Law and Social Sciences

The law (jurisprudence) and the social sciences have in common that both deal with the social (co-existence) life of the people. The law goes one step further and regulates this by laws.

Law Sciences (Jurisprudence) deal with the order that governs social coexistence, i.e. with laws and ordinances as well as the applicable jurisprudence. The study of law concludes at universities with the first legal examination (consisting of university specialty and state compulsory subject examination) from. This is a prerequisite for the two-year preparation service as a legal trainee. The training is completed with the second state examination, which qualifies for the classic careers of a judge, public prosecutor, lawyer and so on.

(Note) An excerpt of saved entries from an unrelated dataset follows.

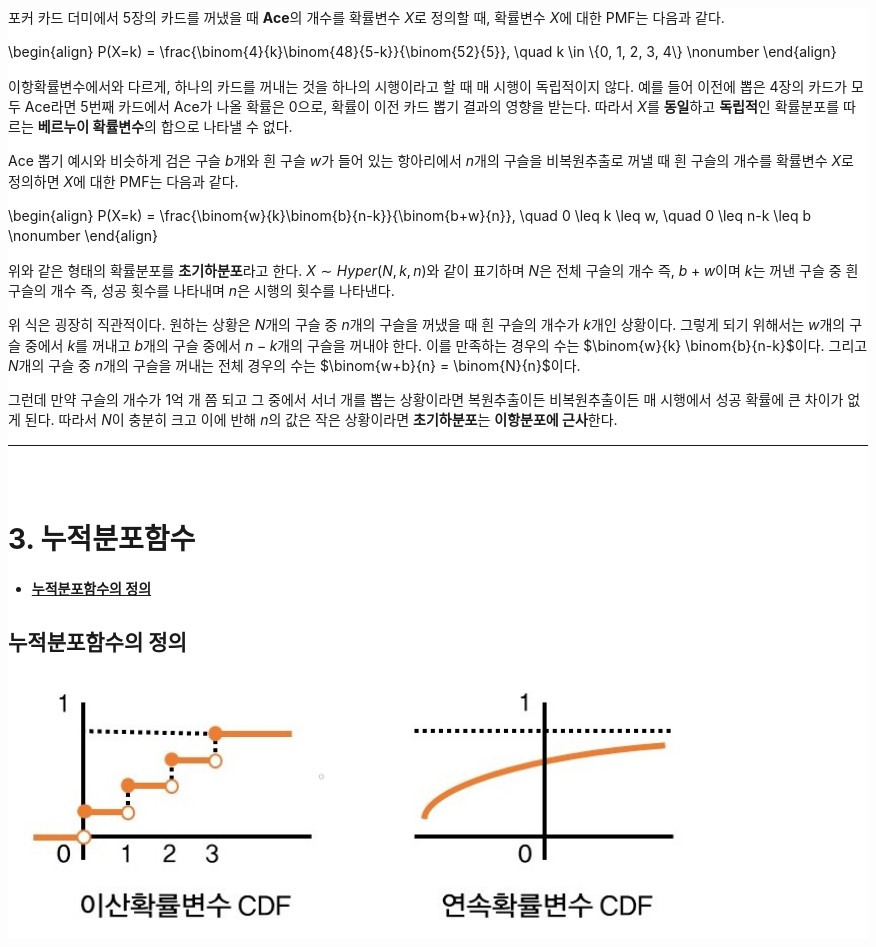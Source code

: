 포커 카드 더미에서 $5$장의 카드를 꺼냈을 때 **Ace**의 개수를 확률변수 $X$로 정의할 때, 확률변수 $X$에 대한 PMF는 다음과 같다.

\begin{align}
P(X=k) = \frac{\binom{4}{k}\binom{48}{5-k}}{\binom{52}{5}}, \quad k \in \\{0, 1, 2, 3, 4\\} \nonumber
\end{align}

이항확률변수에서와 다르게, 하나의 카드를 꺼내는 것을 하나의 시행이라고 할 때 매 시행이 독립적이지 않다. 예를 들어 이전에 뽑은 4장의 카드가 모두 Ace라면 5번째 카드에서 Ace가 나올 확률은 $0$으로, 확률이 이전 카드 뽑기 결과의 영향을 받는다. 따라서 $X$를 **동일**하고 **독립적**인 확률분포를 따르는 **베르누이 확률변수**의 합으로 나타낼 수 없다.

Ace 뽑기 예시와 비슷하게 검은 구슬 $b$개와 흰 구슬 $w$가 들어 있는 항아리에서 $n$개의 구슬을 비복원추출로 꺼낼 때 흰 구슬의 개수를 확률변수 $X$로 정의하면 $X$에 대한 PMF는 다음과 같다.

\begin{align}
P(X=k) = \frac{\binom{w}{k}\binom{b}{n-k}}{\binom{b+w}{n}}, \quad 0 \leq k \leq w, \quad 0 \leq n-k \leq b \nonumber
\end{align}

위와 같은 형태의 확률분포를 **초기하분포**라고 한다. $X \sim Hyper(N, k, n)$와 같이 표기하며 $N$은 전체 구슬의 개수 즉, $b+w$이며 $k$는 꺼낸 구슬 중 흰 구슬의 개수 즉, 성공 횟수를 나타내며 $n$은 시행의 횟수를 나타낸다. 

위 식은 굉장히 직관적이다. 원하는 상황은 $N$개의 구슬 중 $n$개의 구슬을 꺼냈을 때 흰 구슬의 개수가 $k$개인 상황이다. 그렇게 되기 위해서는 $w$개의 구슬 중에서 $k$를 꺼내고 $b$개의 구슬 중에서 $n-k$개의 구슬을 꺼내야 한다. 이를 만족하는 경우의 수는 $\binom{w}{k} \binom{b}{n-k}$이다. 그리고 $N$개의 구슬 중 $n$개의 구슬을 꺼내는 전체 경우의 수는 $\binom{w+b}{n} = \binom{N}{n}$이다.

그런데 만약 구슬의 개수가 1억 개 쯤 되고 그 중에서 서너 개를 뽑는 상황이라면 복원추출이든 비복원추출이든 매 시행에서 성공 확률에 큰 차이가 없게 된다. 따라서 $N$이 충분히 크고 이에 반해 $n$의 값은 작은 상황이라면 **초기하분포**는 **이항분포에 근사**한다.

* * * 
<br>

# 3. 누적분포함수

- [**누적분포함수의 정의**](https://pazu0522.github.io/%ED%86%B5%EA%B3%84%ED%95%99/%ED%99%95%EB%A5%A0%EB%A1%A0/stats110_08/#%EB%88%84%EC%A0%81%EB%B6%84%ED%8F%AC%ED%95%A8%EC%88%98%EC%9D%98-%EC%A0%95%EC%9D%98)


## 누적분포함수의 정의

<img src="/assets/images/stats_110/lesson_08_1.jpg" width="80%" height="80%" title="example1" alt="example1"/>
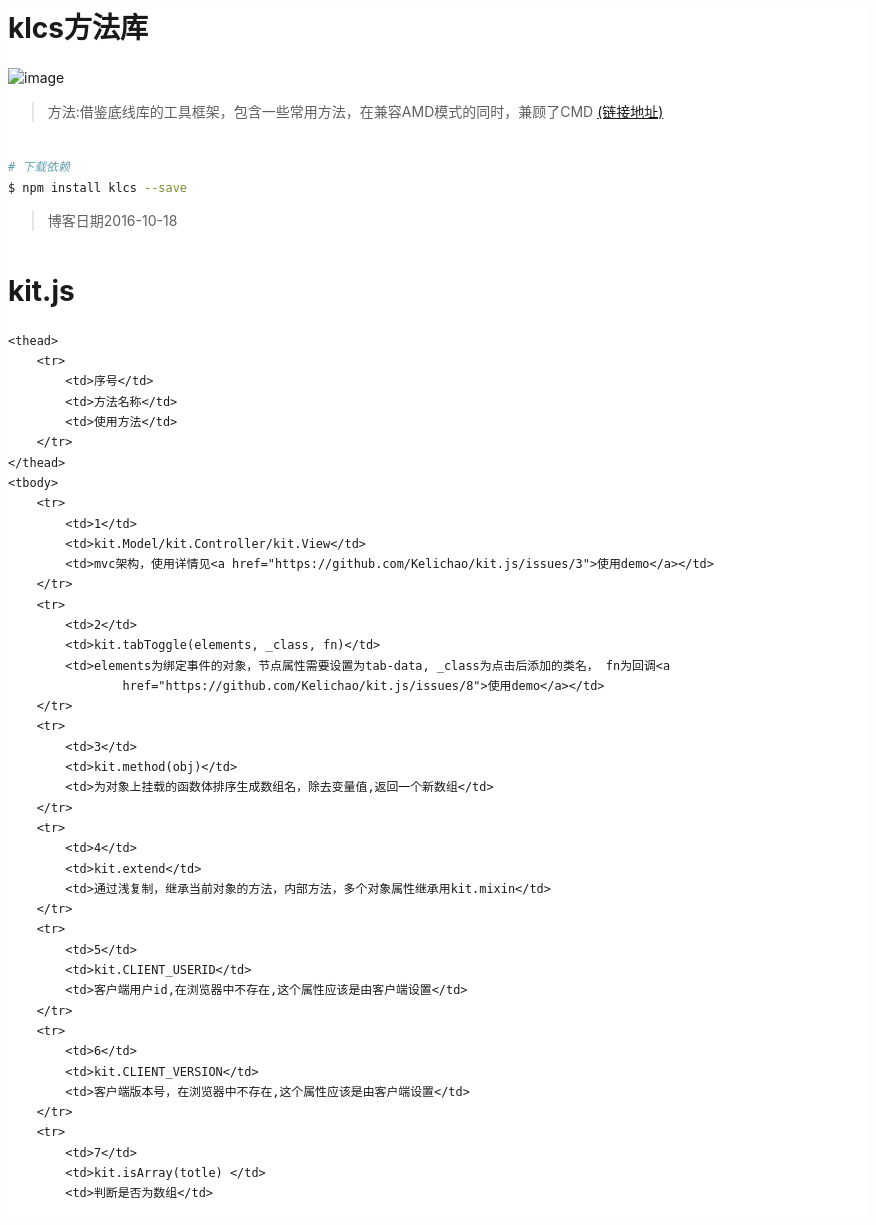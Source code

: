 # klcs方法库

![image](https://cloud.githubusercontent.com/assets/18028533/21641415/a0801094-d2b6-11e6-9cfd-3069b4195042.png)

> 方法:借鉴底线库的工具框架，包含一些常用方法，在兼容AMD模式的同时，兼顾了CMD [(链接地址)](http://kelichao.github.io/)

```bash

# 下载依赖
$ npm install klcs --save


```

> 博客日期2016-10-18

# kit.js

<table>

	<thead>
		<tr>
			<td>序号</td>
			<td>方法名称</td>
			<td>使用方法</td>
		</tr>
	</thead>
	<tbody>
		<tr>
			<td>1</td>
			<td>kit.Model/kit.Controller/kit.View</td>
			<td>mvc架构，使用详情见<a href="https://github.com/Kelichao/kit.js/issues/3">使用demo</a></td>
		</tr>
		<tr>
			<td>2</td>
			<td>kit.tabToggle(elements, _class, fn)</td>
			<td>elements为绑定事件的对象，节点属性需要设置为tab-data, _class为点击后添加的类名， fn为回调<a
					href="https://github.com/Kelichao/kit.js/issues/8">使用demo</a></td>
		</tr>
		<tr>
			<td>3</td>
			<td>kit.method(obj)</td>
			<td>为对象上挂载的函数体排序生成数组名，除去变量值,返回一个新数组</td>
		</tr>
		<tr>
			<td>4</td>
			<td>kit.extend</td>
			<td>通过浅复制，继承当前对象的方法，内部方法，多个对象属性继承用kit.mixin</td>
		</tr>
		<tr>
			<td>5</td>
			<td>kit.CLIENT_USERID</td>
			<td>客户端用户id,在浏览器中不存在,这个属性应该是由客户端设置</td>
		</tr>
		<tr>
			<td>6</td>
			<td>kit.CLIENT_VERSION</td>
			<td>客户端版本号，在浏览器中不存在,这个属性应该是由客户端设置</td>
		</tr>
		<tr>
			<td>7</td>
			<td>kit.isArray(totle) </td>
			<td>判断是否为数组</td>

The bachelor's and master's degrees, which are also occasionally offered at universities, prepare students for an occupation outside of the classical occupational fields of full-time lawyers in business and associations, as well as the college education in the field of business law. The business law degree program combines legal and economic issues, with a focus on the economic fields of law.

Students of law should think logically, deal with abstract texts (legal texts, comments, court decisions) and be able to express themselves well in writing and orally. In addition, the study requires a good general education. Useful are historical and economic knowledge as well as basic business knowledge.

The social sciences are the subjects that deal with the social life of people. Often social science is used as a synonym. The field of study contains such diverse scientific disciplines as e.g. Labor market management, political science / political science, social work, social sciences and sociology.

Social science students should be very interested in people and their social, economic and individual living conditions. General education, ability to relate, empathy and skill in dealing with people are other important skills. In addition, analytical ability to think and - depending on the field of study and its own focus - either more research-distanced behavior or joy in a practical, educational-instructive function are required.

For social scientists, in contrast to lawyers, there are often no clear occupational fields. Therefore, students should consider in good time how they can provide professional experience in their studies. This may include, for example, the selection of suitable non-social science subjects, different study locations (also abroad) or suitable internships during the studies. Participation in non-university continuing education opportunities or the preparation of a vocational diploma thesis can facilitate the transition to a particular profession. Indispensable are foreign language skills.